The Council or Synod of Sens (Concilium Senonense) may refer to any of the following Catholic synods in Sens, France, sometimes recognized as Primate of the Gauls with oversight of the French and German churches:

==c. 601==
Held in 600 or 601, this council condemned simony in conformity with the instructions of Pope St Gregory the Great. St Columbanus refused to attend to prevent the possible enactment of a French resolution of the debate concerning the date of Easter then dividing the Frankish and Breton churches.

==Other early medieval councils==
A series of councils were held in 657, 669 or 670, 833, 845 or 846, 850, 852, 853, 862, 980, 986, 996, 1048, 1071, and 1080, mostly concerned with the privileges of the Abbey of St Pierre le Vif.

In 1009, Archbishop Leotheric (999–1032) of Sens held a provincial council, attended by King Robert I of France, in which the bulls of the popes in favor of the abbey of Fleury-sur-Loire were burned. Pope Sergius IV was so outraged that he summoned the archbishop to Rome to explain his conduct.

==1141==
This council was initially called merely to impart additional solemnity to the exposition of the relics which Henri Sanglier, archbishop of Sens, had donated to Sens Cathedral. Attended by King Louis VII and Archbishop Samson of Reims, it was used by St Bernard of Clairvaux as an opportunity to condemn Peter Abelard for Arianism in distinguishing the members of the Trinity; for Pelagianism in preferring free will to grace; and Nestorianism in dividing the human and divine natures of Jesus Christ. Bernard produced extracts from Abelard's works and called on him to deny having written them, to prove their truth, or to recant and retract them. Abelard, rather than defending himself at the council, attempted to appeal to Pope Innocent II. The council condemned his work but deferred to the pope for judgment on the man himself. Samson and other bishops wrote to Innocent asking for his confirmation of their findings, which he granted, condemning Abelard to perpetual silence.
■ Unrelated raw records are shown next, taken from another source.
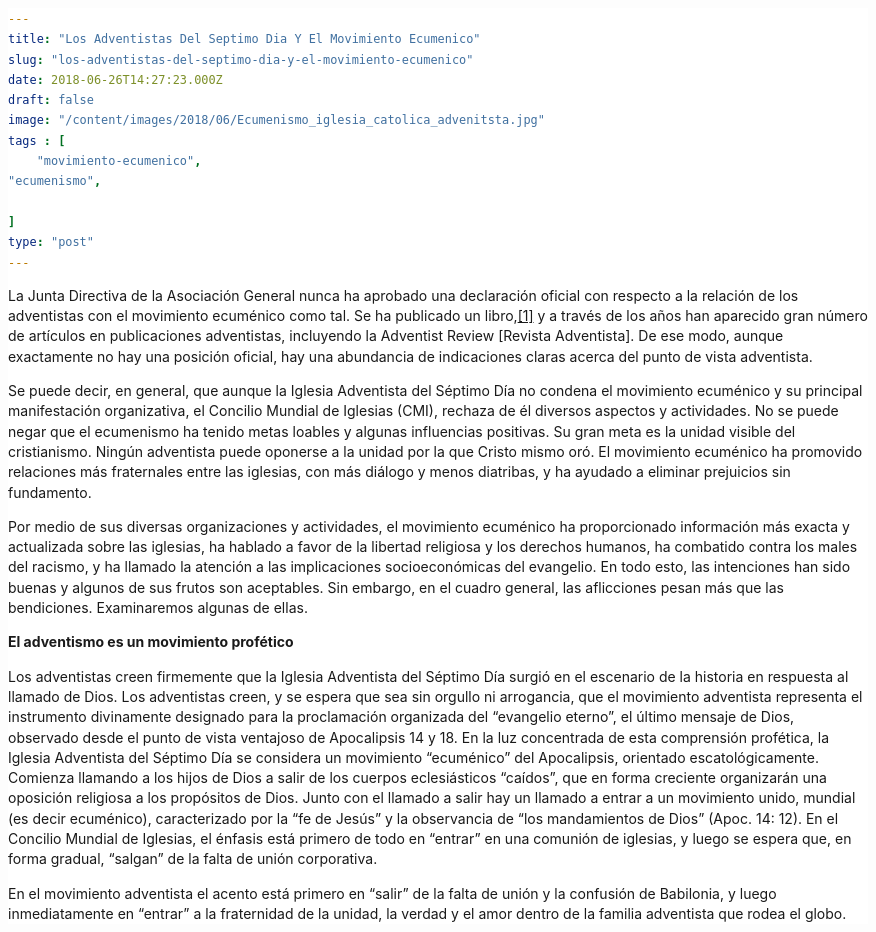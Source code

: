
 ```yaml
---
title: "Los Adventistas Del Septimo Dia Y El Movimiento Ecumenico"
slug: "los-adventistas-del-septimo-dia-y-el-movimiento-ecumenico"
date: 2018-06-26T14:27:23.000Z
draft: false
image: "/content/images/2018/06/Ecumenismo_iglesia_catolica_advenitsta.jpg"
tags : [
    "movimiento-ecumenico",
"ecumenismo",

]
type: "post"
---
```


   La Junta Directiva de la Asociación General nunca ha aprobado una declaración oficial con respecto a la relación de los adventistas con el movimiento ecuménico como tal. Se ha publicado un libro,[[1]](#fn1) y a través de los años han aparecido gran número de artículos en publicaciones adventistas, incluyendo la Adventist Review [Revista Adventista]. De ese modo, aunque exactamente no hay una posición oficial, hay una abundancia de indicaciones claras acerca del punto de vista adventista.

 Se puede decir, en general, que aunque la Iglesia Adventista del Séptimo Día no condena el movimiento ecuménico y su principal manifestación organizativa, el Concilio Mundial de Iglesias (CMI), rechaza de él diversos aspectos y actividades. No se puede negar que el ecumenismo ha tenido metas loables y algunas influencias positivas. Su gran meta es la unidad visible del cristianismo. Ningún adventista puede oponerse a la unidad por la que Cristo mismo oró. El movimiento ecuménico ha promovido relaciones más fraternales entre las iglesias, con más diálogo y menos diatribas, y ha ayudado a eliminar prejuicios sin fundamento.

 Por medio de sus diversas organizaciones y actividades, el movimiento ecuménico ha proporcionado información más exacta y actualizada sobre las iglesias, ha hablado a favor de la libertad religiosa y los derechos humanos, ha combatido contra los males del racismo, y ha llamado la atención a las implicaciones socioeconómicas del evangelio. En todo esto, las intenciones han sido buenas y algunos de sus frutos son aceptables. Sin embargo, en el cuadro general, las aflicciones pesan más que las bendiciones. Examinaremos algunas de ellas.

 **El adventismo es un movimiento profético**

 Los adventistas creen firmemente que la Iglesia Adventista del Séptimo Día surgió en el escenario de la historia en respuesta al llamado de Dios. Los adventistas creen, y se espera que sea sin orgullo ni arrogancia, que el movimiento adventista representa el instrumento divinamente designado para la proclamación organizada del “evangelio eterno”, el último mensaje de Dios, observado desde el punto de vista ventajoso de Apocalipsis 14 y 18. En la luz concentrada de esta comprensión profética, la Iglesia Adventista del Séptimo Día se considera un movimiento “ecuménico” del Apocalipsis, orientado escatológicamente. Comienza llamando a los hijos de Dios a salir de los cuerpos eclesiásticos “caídos”, que en forma creciente organizarán una oposición religiosa a los propósitos de Dios. Junto con el llamado a salir hay un llamado a entrar a un movimiento unido, mundial (es decir ecuménico), caracterizado por la “fe de Jesús” y la observancia de “los mandamientos de Dios” (Apoc. 14: 12). En el Concilio Mundial de Iglesias, el énfasis está primero de todo en “entrar” en una comunión de iglesias, y luego se espera que, en forma gradual, “salgan” de la falta de unión corporativa.

 En el movimiento adventista el acento está primero en “salir” de la falta de unión y la confusión de Babilonia, y luego inmediatamente en “entrar” a la fraternidad de la unidad, la verdad y el amor dentro de la familia adventista que rodea el globo.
Rather than submit to this, Abelard published an apology confessing orthodox beliefs, desisting from his appeal, and retracting all he had written "contrary to the truth".

Various sources date this council to 1140, although that appears mistaken.

==c. 1198==
Held in 1198 or 1199, this council was headed by the papal legate Peter of Capua. It condemned the Cathars (Populicani) who had become popular in Nivernais as a form of Manichaeanism and supposedly counted the dean of Nevers and the abbot of St Martin de Nevers Raynaldus as adherents. Raynaldus was further condemned as a Stercoranist and Origenist and deposed. Both appealed to Pope Innocent III, who ordered Peter and Eudes de Sully, bishop of Paris, to investigate.

==Other late medieval councils==
A series of councils were held in 1216, 1224 or 1225, 1239, 1252, 1253, 1269, 1280, and 1315, mostly concerned with disciplinary matters. The council in 1224 condemned a work by Scotus Eriugena.

==1320==
The council in May 1320 was presided over by William de Melun, archbishop of Sens. It noted bishops should provide a 40-day indulgence to those fasting on the eve of the Feast of Corpus Christi; directed that jurisdictions were clerics were forcibly detained should be placed under interdict; and condemned priests with beards, long hair, or boots dyed red, green, yellow, or white.

==1461==
The council in 1460 or 1461 was presided over by Louis de Melun. It issued various directives concerning the Eucharist, permissible behavior of the clergy and monks, obligations of the laity towards the church, and other regulations from the Fourth Council of the Lateran, the Council of Basel, and the Pragmatic Sanction of Bourges. It was upheld by a subsequent council under Louis's successor Tristan de Salazar in 1485.

==March 1522==
Convened by King Francis I, the council in March 1522 was intended to consider church reform and to approve changes in church taxes similar to those discussed in the 1520 Taxe Cancellarie Apostolice. It had, however, no concrete outcome.